WHAT YOU WILL DO:
Search the entries below for the word "inequality" and copy every line where it appears.
SUPPLIED MATERIAL below:
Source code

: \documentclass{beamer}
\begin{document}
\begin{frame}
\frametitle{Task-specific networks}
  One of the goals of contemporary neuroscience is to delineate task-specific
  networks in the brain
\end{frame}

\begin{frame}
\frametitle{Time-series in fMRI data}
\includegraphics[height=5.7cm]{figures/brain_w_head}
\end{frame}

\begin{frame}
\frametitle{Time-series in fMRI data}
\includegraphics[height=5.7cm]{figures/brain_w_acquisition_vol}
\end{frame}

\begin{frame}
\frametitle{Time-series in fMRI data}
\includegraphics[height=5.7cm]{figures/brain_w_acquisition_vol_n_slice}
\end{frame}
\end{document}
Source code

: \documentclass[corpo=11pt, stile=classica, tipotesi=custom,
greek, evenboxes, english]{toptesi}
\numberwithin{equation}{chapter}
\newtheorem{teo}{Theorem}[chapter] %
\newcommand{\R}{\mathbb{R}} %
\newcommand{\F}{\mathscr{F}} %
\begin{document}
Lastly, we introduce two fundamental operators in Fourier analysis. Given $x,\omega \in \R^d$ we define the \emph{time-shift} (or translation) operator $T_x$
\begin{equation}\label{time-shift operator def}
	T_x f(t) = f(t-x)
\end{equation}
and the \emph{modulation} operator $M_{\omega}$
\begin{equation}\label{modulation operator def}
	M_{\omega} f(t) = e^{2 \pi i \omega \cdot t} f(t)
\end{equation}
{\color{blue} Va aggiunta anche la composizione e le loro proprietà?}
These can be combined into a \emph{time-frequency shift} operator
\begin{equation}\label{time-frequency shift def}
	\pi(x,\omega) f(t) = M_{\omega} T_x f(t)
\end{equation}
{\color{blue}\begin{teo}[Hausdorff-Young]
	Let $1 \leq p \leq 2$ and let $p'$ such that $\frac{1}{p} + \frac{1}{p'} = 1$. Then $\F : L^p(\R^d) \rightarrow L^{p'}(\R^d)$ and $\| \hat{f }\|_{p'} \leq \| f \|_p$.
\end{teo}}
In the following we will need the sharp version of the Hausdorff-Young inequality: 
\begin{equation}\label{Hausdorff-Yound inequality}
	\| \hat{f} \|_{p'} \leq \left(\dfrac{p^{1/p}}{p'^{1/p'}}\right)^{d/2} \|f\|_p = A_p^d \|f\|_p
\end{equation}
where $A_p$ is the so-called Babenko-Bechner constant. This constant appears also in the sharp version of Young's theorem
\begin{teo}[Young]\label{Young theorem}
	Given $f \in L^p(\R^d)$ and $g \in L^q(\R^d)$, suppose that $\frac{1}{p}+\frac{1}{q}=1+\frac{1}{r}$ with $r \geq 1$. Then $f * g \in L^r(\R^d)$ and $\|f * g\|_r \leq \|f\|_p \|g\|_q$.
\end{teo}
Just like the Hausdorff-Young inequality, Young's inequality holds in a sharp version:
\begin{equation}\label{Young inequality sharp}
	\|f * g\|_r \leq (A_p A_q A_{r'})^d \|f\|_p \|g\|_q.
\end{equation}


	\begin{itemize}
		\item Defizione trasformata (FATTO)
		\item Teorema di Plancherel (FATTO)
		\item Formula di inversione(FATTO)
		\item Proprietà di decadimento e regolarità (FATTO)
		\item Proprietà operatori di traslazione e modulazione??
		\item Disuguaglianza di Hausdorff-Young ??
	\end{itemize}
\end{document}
End of SUPPLIED MATERIAL.
SUPPLIED MATERIAL below:
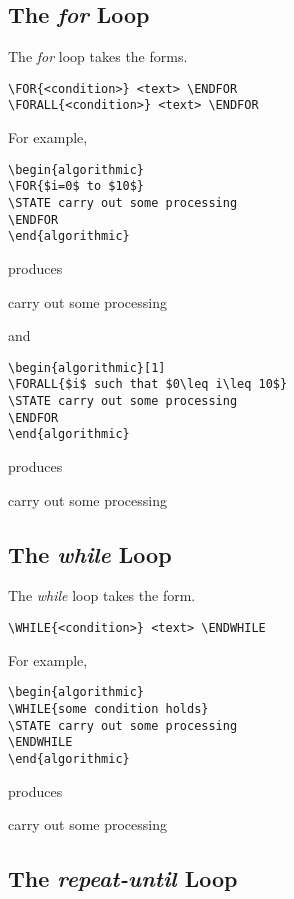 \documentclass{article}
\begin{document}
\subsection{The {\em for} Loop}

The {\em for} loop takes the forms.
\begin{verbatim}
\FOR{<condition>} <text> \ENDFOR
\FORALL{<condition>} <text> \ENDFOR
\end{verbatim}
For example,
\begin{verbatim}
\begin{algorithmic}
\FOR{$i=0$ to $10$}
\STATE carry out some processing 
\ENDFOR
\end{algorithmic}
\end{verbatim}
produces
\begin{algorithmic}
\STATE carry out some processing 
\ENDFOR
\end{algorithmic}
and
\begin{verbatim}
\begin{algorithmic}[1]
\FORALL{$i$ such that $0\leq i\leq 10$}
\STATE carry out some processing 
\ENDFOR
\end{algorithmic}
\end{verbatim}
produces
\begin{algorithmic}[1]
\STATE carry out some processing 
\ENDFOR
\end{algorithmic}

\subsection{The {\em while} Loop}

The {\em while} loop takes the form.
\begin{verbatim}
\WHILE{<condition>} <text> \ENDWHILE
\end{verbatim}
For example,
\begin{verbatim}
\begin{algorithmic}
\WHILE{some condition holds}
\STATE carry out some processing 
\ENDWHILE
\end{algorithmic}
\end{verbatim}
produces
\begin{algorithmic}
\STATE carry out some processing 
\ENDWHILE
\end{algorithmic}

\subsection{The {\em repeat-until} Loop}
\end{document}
End of SUPPLIED MATERIAL.
SUPPLIED MATERIAL below:
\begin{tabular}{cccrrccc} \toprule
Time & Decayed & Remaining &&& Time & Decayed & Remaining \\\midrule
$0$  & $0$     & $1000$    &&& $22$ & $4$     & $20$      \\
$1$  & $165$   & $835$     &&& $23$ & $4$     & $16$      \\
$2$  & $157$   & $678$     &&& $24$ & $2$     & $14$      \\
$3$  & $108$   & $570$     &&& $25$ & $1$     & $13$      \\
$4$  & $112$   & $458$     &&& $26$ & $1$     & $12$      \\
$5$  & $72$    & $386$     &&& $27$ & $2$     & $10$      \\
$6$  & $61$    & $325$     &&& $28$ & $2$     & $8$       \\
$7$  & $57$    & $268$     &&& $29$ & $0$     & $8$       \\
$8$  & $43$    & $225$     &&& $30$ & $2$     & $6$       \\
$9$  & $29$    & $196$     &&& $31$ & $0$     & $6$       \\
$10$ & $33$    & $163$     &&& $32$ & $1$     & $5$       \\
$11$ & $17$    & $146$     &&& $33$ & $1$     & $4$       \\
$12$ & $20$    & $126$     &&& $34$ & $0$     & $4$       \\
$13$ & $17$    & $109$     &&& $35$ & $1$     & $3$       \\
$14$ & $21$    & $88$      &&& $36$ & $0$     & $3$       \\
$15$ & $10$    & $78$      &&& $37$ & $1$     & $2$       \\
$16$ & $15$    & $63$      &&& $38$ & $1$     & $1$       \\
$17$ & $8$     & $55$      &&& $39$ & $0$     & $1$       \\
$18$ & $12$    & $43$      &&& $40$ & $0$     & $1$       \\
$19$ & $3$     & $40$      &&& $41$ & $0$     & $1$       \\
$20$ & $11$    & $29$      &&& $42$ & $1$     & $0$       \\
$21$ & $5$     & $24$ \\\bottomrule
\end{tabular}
End of SUPPLIED MATERIAL.
SOLUTION TO THIS PROBLEM:
In the following we will need the sharp version of the Hausdorff-Young inequality: 
\begin{equation}\label{Hausdorff-Yound inequality}
Just like the Hausdorff-Young inequality, Young's inequality holds in a sharp version:
\begin{equation}\label{Young inequality sharp}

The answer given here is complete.